Mekana abes kaçan bu adamları göz ucuyla süzüyor By Naber. Garson gelip onlara bir şeyler söylüyor ve
tartışma yaşanıyor. Diğer garsonlarında gelmesiyle bu üç dağ kılıklı herif mekandan uzaklaştırılıp küçük bir zafer
kazanılıyor. Mekan tekrar eski neşesine dönünce zaferini By Naber’in masasına
bir peynir tabağı göndererek kutluyor.
Bu mekan By Naber’i ve mersi hanımı çok
ama çok seviyor.
Hasan ve Yusuf’la
beraber dışarıya koydukları masalarla Akdeniz esintisi yaratmaya çalışan mekanlardan
birine oturmak istemiştik. Sokağa yayılan rakı kokusuna ve dertsizmiş izlenimi veren
insanlara heves etmiştik. Masalardan birine oturduk. Henüz hava kararmamıştı.

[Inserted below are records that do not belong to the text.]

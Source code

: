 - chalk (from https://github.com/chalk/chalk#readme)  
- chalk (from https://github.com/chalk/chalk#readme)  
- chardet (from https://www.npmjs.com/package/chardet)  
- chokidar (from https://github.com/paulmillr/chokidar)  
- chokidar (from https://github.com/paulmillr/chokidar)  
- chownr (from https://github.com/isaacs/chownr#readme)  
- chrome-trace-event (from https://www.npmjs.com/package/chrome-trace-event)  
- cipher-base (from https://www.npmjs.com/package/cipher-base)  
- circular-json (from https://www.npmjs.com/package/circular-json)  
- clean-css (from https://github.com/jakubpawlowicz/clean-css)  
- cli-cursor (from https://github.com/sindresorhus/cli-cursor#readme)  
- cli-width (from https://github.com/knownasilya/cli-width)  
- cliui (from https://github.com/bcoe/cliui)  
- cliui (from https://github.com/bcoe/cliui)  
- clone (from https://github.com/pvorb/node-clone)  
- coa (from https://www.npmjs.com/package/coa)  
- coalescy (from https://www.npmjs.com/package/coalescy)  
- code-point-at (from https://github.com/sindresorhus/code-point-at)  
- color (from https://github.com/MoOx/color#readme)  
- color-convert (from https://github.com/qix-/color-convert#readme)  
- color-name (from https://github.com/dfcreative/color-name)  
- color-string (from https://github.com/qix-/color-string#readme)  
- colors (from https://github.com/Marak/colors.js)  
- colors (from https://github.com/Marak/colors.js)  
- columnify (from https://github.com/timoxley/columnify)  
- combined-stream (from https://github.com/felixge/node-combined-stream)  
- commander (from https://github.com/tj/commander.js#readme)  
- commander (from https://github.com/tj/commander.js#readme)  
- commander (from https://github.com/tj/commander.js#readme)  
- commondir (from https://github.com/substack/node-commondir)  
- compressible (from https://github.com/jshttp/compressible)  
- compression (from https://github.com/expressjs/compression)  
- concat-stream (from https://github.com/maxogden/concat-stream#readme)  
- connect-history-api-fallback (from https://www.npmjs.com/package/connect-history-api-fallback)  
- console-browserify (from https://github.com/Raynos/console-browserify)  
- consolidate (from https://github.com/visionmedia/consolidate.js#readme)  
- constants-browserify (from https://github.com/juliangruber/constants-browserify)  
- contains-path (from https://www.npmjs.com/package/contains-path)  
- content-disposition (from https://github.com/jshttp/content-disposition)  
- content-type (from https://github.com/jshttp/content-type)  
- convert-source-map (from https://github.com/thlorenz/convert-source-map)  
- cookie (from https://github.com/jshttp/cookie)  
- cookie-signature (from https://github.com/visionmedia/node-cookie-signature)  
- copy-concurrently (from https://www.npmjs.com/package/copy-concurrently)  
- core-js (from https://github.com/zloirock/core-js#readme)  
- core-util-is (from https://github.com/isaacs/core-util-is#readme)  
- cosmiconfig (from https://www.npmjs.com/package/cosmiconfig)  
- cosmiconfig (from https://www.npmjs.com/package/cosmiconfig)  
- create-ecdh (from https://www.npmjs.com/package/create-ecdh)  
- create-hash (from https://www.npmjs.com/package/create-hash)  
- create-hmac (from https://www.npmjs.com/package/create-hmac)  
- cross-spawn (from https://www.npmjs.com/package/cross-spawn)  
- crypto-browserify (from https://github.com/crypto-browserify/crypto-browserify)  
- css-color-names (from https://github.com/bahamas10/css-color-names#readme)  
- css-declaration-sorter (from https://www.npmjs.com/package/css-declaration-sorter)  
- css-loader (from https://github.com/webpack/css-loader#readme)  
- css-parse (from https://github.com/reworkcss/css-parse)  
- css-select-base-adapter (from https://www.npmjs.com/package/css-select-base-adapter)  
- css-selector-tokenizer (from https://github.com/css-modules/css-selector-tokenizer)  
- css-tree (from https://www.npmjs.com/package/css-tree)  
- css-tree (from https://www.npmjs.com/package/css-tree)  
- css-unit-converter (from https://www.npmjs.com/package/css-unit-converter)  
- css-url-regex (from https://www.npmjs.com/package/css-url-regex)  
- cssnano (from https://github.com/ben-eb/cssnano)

Özellikle ben gündüz kurulan sofralarda içilen öğlen rakılarıyla şairlerin
yarattığı bohem hayata çok özeniyordum. Biraz yaşlı hayali ama insan
yaşantısından sıkılınca aklının tasarladığı bu tarz kurgulara kurban
gidebiliyor. Hasan böyle bir sofraya oturacakları için çok mutluydu. Yusuf’un suratında bir sinsilik vardı ama bu
tamamen yüz hatlarının yapısından kaynaklanıyordu. Çok mutluyduk, kalender
adamlar gibi geniş bir gönülle, dertsiz tasasız bir muhabbet hayal ediyordum.

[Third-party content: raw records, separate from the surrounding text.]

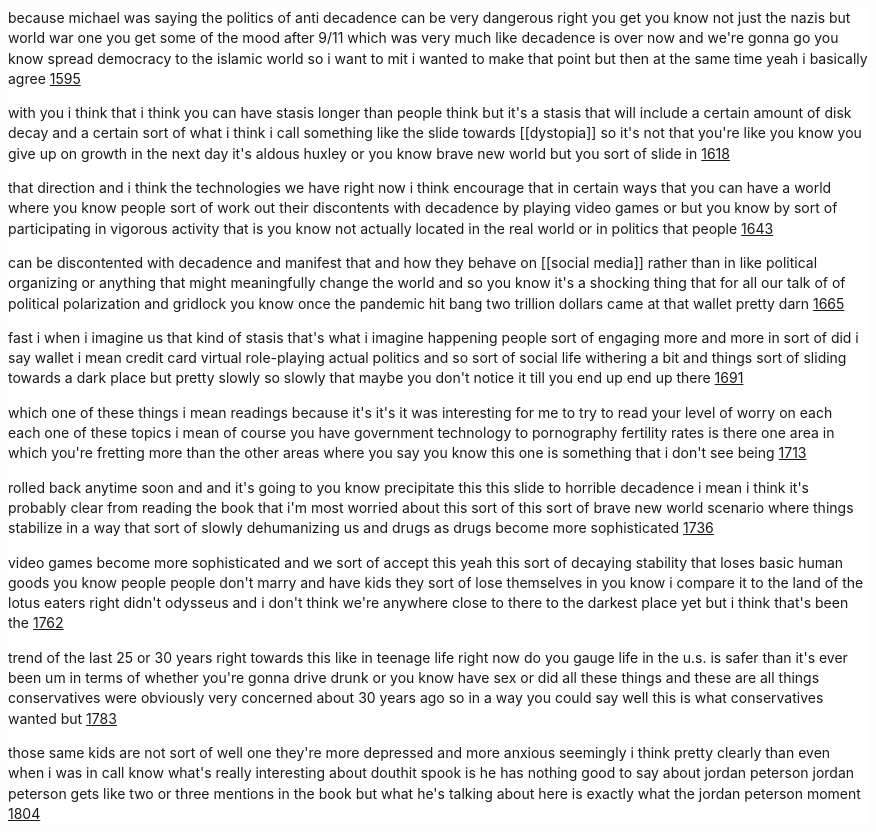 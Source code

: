 because michael was saying the politics of anti decadence can be very dangerous right you get you know not just the nazis but world war one you get some of the mood after 9/11 which was very much like decadence is over now and we're gonna go you know spread democracy to the islamic world so i want to mit i wanted to make that point but then at the same time yeah i basically agree [1595](https://www.youtube.com/watch?v=EsvG3zbKGa4&t=1595.77s)

with you i think that i think you can have stasis longer than people think but it's a stasis that will include a certain amount of disk decay and a certain sort of what i think i call something like the slide towards [[dystopia]] so it's not that you're like you know you give up on growth in the next day it's aldous huxley or you know brave new world but you sort of slide in [1618](https://www.youtube.com/watch?v=EsvG3zbKGa4&t=1618.61s)

that direction and i think the technologies we have right now i think encourage that in certain ways that you can have a world where you know people sort of work out their discontents with decadence by playing video games or but you know by sort of participating in vigorous activity that is you know not actually located in the real world or in politics that people [1643](https://www.youtube.com/watch?v=EsvG3zbKGa4&t=1643.78s)

can be discontented with decadence and manifest that and how they behave on [[social media]] rather than in like political organizing or anything that might meaningfully change the world and so you know it's a shocking thing that for all our talk of of political polarization and gridlock you know once the pandemic hit bang two trillion dollars came at that wallet pretty darn [1665](https://www.youtube.com/watch?v=EsvG3zbKGa4&t=1665.23s)

fast i when i imagine us that kind of stasis that's what i imagine happening people sort of engaging more and more in sort of did i say wallet i mean credit card virtual role-playing actual politics and so sort of social life withering a bit and things sort of sliding towards a dark place but pretty slowly so slowly that maybe you don't notice it till you end up end up there [1691](https://www.youtube.com/watch?v=EsvG3zbKGa4&t=1691.33s)

which one of these things i mean readings because it's it's it was interesting for me to try to read your level of worry on each each one of these topics i mean of course you have government technology to pornography fertility rates is there one area in which you're fretting more than the other areas where you say you know this one is something that i don't see being [1713](https://www.youtube.com/watch?v=EsvG3zbKGa4&t=1713.8s)

rolled back anytime soon and and it's going to you know precipitate this this slide to horrible decadence i mean i think it's probably clear from reading the book that i'm most worried about this sort of this sort of brave new world scenario where things stabilize in a way that sort of slowly dehumanizing us and drugs as drugs become more sophisticated [1736](https://www.youtube.com/watch?v=EsvG3zbKGa4&t=1736.14s)

video games become more sophisticated and we sort of accept this yeah this sort of decaying stability that loses basic human goods you know people people don't marry and have kids they sort of lose themselves in you know i compare it to the land of the lotus eaters right didn't odysseus and i don't think we're anywhere close to there to the darkest place yet but i think that's been the [1762](https://www.youtube.com/watch?v=EsvG3zbKGa4&t=1762.09s)

trend of the last 25 or 30 years right towards this like in teenage life right now do you gauge life in the u.s. is safer than it's ever been um in terms of whether you're gonna drive drunk or you know have sex or did all these things and these are all things conservatives were obviously very concerned about 30 years ago so in a way you could say well this is what conservatives wanted but [1783](https://www.youtube.com/watch?v=EsvG3zbKGa4&t=1783.78s)

those same kids are not sort of well one they're more depressed and more anxious seemingly i think pretty clearly than even when i was in call know what's really interesting about douthit spook is he has nothing good to say about jordan peterson jordan peterson gets like two or three mentions in the book but what he's talking about here is exactly what the jordan peterson moment [1804](https://www.youtube.com/watch?v=EsvG3zbKGa4&t=1804.59s)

Garson yanımıza gelir gelmez rakı masası adabına uygun olarak “hocam şimdi bize
önce…” diye cümleye girecektim ki bir den yüzümdeki neşe kıvrımları kaybolup gitti.

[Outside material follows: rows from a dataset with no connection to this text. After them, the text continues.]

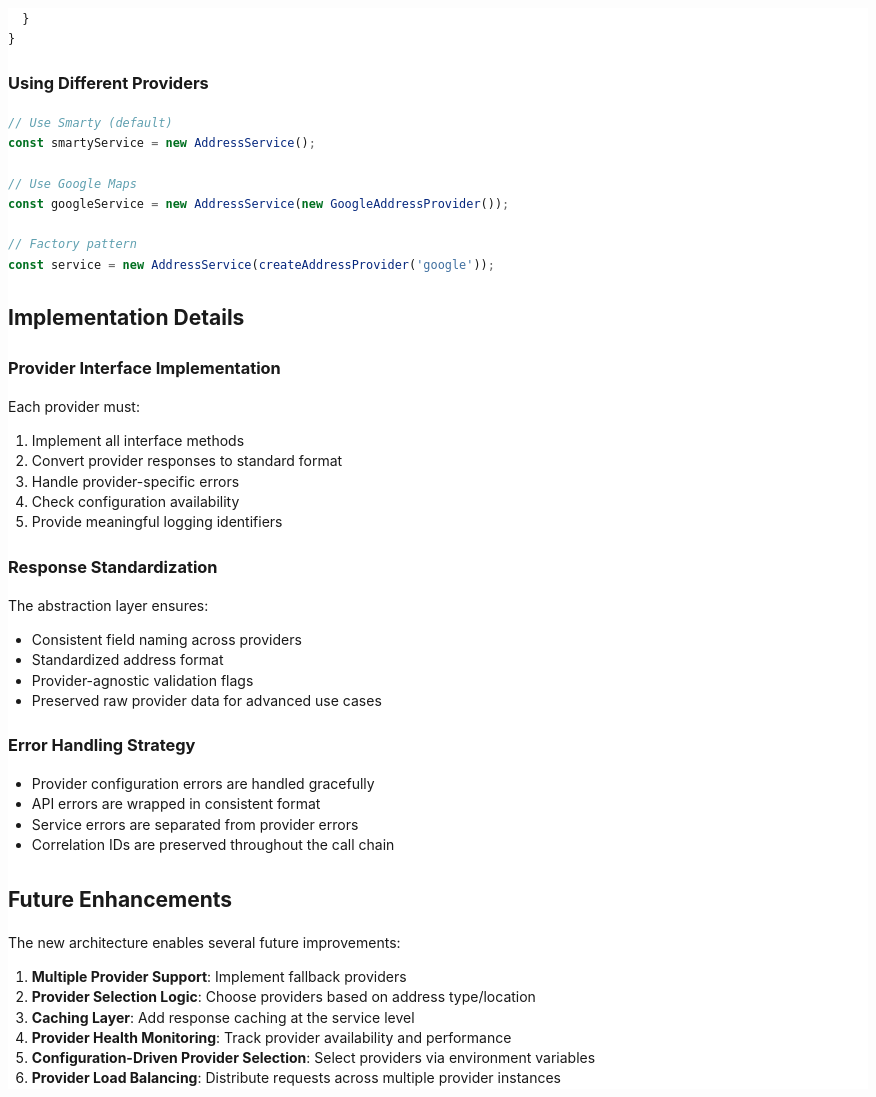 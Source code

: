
 ```typescript
  }
}
```

### Using Different Providers
```typescript
// Use Smarty (default)
const smartyService = new AddressService();

// Use Google Maps
const googleService = new AddressService(new GoogleAddressProvider());

// Factory pattern
const service = new AddressService(createAddressProvider('google'));
```

## Implementation Details

### Provider Interface Implementation
Each provider must:
1. Implement all interface methods
2. Convert provider responses to standard format
3. Handle provider-specific errors
4. Check configuration availability
5. Provide meaningful logging identifiers

### Response Standardization
The abstraction layer ensures:
- Consistent field naming across providers
- Standardized address format
- Provider-agnostic validation flags
- Preserved raw provider data for advanced use cases

### Error Handling Strategy
- Provider configuration errors are handled gracefully
- API errors are wrapped in consistent format
- Service errors are separated from provider errors
- Correlation IDs are preserved throughout the call chain

## Future Enhancements

The new architecture enables several future improvements:

1. **Multiple Provider Support**: Implement fallback providers
2. **Provider Selection Logic**: Choose providers based on address type/location
3. **Caching Layer**: Add response caching at the service level
4. **Provider Health Monitoring**: Track provider availability and performance
5. **Configuration-Driven Provider Selection**: Select providers via environment variables
6. **Provider Load Balancing**: Distribute requests across multiple provider instances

Sizi içeri alabilir miyiz? Dedi garson. ( bir soru cümlesi değildi ) Neden? Dedi
Hasan? ( soru cümlesiydi ) “ Bu masa rezerve “ dedi garson. Yan masada bütün
sokağın duyabileceği bir “ Akdeniz kahkahası ” patladı. Yaz esintilerinin sırtını
şişirdiği beyaz keten gömlekli bir adam karşısındaki kadını kahkahalara boğmuş
ve yine sonu kahkahalarla sonlanacak ikinci hikayeye geçmişti bile. Masada
ayrılmaz ikili Mallbora ve araba anahtarı duruyordu. Masadan, banyodan yeni
çıkmış insan kokusuyla beraber müthiş bir plaj esintisi yükseliyordu. Bu esinti
sokakta gezinerek müthiş bir aura yaratıyordu. Bizi bir nevi kovan garsonla
Hasan’ın tartışması sürerken haksızlığa uğramanın verdiği hırsla çatallaşan
sesim ile birkaç cümle de ben kurmaya çalıştım. O sırada Yusuf arka cebinden
çıkardığı Winston paketinden yamulmuş bir sigara çıkartıp yaktı ve sessizce
tartışmayı dinlemeye koyuldu. Akdeniz konseptine hiç de uymayan bir koku
yükseliyordu. Bu mekana uygun olmayan bir dünyadan geliyorduk ve ortamdaki steril
hayatı ısırmaya çalışarak mekanın canını yakmıştık. Masada anahtarı üstüne
koyacağımız Mallbora paketimiz yoktu. Rüzgarda efil efil dalgalanacak, ferah ve
beyaz bir keten gömlek yerine; terden vücudumuza
yapışmış tsörtlere sahiptik. E kimseye “ naber ” ya da “ mersi “ diyecek
halimizde yoktu. Mekan bizi içeri alarak saklayıp, vitrini bozmamak istemişti.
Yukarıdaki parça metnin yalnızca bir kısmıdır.